TASK STATEMENT -
In the data below, give the number of lines that contain the word "requirements". Nothing else is needed.

Stored data
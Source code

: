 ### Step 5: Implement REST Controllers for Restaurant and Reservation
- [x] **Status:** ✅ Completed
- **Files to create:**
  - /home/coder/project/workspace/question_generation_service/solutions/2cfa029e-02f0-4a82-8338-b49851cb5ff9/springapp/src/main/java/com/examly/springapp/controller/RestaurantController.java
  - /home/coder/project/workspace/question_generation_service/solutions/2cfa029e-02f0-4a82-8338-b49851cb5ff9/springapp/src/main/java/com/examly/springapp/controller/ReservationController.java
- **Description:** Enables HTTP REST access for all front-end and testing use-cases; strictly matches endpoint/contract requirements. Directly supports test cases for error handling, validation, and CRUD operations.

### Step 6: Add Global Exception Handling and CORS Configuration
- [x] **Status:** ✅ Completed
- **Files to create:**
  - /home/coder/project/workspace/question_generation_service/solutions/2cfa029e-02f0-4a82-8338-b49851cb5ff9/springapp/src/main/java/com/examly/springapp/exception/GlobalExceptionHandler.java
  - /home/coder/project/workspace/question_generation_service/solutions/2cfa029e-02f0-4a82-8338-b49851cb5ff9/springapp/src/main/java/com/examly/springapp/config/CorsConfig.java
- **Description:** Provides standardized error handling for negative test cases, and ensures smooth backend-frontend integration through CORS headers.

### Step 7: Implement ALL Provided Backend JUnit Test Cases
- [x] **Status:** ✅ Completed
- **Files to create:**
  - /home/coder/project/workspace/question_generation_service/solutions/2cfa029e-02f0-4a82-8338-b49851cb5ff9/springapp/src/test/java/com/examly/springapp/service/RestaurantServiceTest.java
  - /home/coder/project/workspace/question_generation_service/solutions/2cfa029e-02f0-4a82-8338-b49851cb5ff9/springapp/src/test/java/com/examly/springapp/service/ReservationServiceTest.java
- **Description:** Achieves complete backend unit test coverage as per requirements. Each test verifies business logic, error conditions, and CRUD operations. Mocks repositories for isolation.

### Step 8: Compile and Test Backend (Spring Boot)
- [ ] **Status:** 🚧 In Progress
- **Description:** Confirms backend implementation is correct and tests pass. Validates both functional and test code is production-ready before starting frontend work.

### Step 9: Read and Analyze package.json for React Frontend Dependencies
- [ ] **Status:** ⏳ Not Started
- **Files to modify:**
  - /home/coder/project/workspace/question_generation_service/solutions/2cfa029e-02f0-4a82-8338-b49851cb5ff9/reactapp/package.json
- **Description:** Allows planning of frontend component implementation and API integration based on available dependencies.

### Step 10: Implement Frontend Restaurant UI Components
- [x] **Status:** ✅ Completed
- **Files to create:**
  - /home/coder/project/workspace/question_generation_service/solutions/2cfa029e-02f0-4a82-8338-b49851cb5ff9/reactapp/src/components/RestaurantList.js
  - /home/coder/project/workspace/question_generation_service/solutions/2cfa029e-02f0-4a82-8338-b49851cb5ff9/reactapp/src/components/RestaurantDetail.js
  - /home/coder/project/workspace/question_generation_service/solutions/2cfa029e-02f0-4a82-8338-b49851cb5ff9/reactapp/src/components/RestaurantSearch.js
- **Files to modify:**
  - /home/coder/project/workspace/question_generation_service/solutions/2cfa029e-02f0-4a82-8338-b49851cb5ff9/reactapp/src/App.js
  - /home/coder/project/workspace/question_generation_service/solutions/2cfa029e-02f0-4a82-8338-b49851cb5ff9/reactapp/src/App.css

ANSWER -
2